More than a decade of the Syrian conflict has had a profound impact on the health of Syrians with more than a half million deaths, more than half of the country’s pre-conflict population are displaced, and a fragmented health system in the different areas of control. Almost all health indicators, including mortality and morbidity indicators, are expected to be on the decline since the start of the conflict.
The conflict also had a severe impact on the mental health in the Syrian communities. It is estimated that more than 60% of the population suffered from PTSD and severe mental disorders. However, the prevalence and the scale of these mental health disorders is yet to be researched. There have been many reports by local agencies and NGOs on self-harm and substance abuse. The Forensic medicine in Damascus reported 51 cases of sucide in the government held areas in 2020 alone. In the same year, the Idlib Health Directorate reported an increase of self-harm cases in opposition held areas.

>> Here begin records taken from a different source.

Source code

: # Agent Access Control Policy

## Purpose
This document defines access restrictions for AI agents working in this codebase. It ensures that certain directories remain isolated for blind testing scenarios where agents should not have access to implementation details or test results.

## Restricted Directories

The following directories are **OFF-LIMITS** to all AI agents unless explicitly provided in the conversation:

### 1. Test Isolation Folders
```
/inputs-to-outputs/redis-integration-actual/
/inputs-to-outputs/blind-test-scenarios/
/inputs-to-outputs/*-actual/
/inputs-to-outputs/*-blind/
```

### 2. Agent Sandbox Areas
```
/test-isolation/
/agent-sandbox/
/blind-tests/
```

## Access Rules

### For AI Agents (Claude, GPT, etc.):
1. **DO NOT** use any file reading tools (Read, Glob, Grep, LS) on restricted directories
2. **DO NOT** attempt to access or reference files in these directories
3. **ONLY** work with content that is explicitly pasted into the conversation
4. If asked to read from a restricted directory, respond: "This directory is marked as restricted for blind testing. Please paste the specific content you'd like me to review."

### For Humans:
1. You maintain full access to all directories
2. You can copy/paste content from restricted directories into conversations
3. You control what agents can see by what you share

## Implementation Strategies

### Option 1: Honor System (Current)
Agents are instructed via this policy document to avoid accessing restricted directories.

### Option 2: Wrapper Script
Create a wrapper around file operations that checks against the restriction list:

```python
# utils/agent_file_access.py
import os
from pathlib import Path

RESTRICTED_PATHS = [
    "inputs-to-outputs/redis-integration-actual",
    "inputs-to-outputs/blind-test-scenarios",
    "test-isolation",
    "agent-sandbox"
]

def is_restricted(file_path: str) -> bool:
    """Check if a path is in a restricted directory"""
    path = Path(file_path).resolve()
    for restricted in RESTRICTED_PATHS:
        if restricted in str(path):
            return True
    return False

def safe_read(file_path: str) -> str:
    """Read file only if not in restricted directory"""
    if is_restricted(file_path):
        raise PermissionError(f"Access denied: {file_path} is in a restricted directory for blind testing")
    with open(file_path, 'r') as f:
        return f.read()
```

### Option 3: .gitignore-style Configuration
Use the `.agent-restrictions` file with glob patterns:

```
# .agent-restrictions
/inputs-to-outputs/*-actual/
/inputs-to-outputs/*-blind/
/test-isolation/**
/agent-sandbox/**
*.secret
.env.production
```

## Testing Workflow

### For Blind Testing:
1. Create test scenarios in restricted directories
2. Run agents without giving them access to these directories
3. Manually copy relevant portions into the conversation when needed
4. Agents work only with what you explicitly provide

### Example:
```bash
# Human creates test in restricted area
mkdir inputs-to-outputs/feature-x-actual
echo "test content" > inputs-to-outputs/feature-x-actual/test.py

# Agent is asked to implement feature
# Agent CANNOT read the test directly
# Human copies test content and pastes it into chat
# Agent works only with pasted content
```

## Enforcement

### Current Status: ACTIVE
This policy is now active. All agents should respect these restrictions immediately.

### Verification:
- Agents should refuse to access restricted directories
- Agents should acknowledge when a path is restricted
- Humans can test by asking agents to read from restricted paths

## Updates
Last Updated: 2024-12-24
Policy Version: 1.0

Local and international humanitarian health efforts focused on trauma care in the first few years of the conflict. The humanitarian response then included a mental health focus through community based psychosocial interventions mainly. The availability and coverage of advanced mental health care has been limited due to shortages in mental health specialists inside Syria as well as lack of adequate resources. The disorders of substance abuse and self-harm received little attention with many cultural, societal, and institutional barriers to identifying the scale of the problem let alone initiating appropriate responses. There have however been some good practices in local and international levels in the field of mental health using community based interventions, family interventions, specialized care, and referral mechanisms. These interventions can be used to contribute to the response of various mental health disorders including substance abuse and self-harm.
We will provide participants with a background brief summarising key points for discussion as well as recommend pre-reading to ensure that the discussion is of the granularity required to make it useful.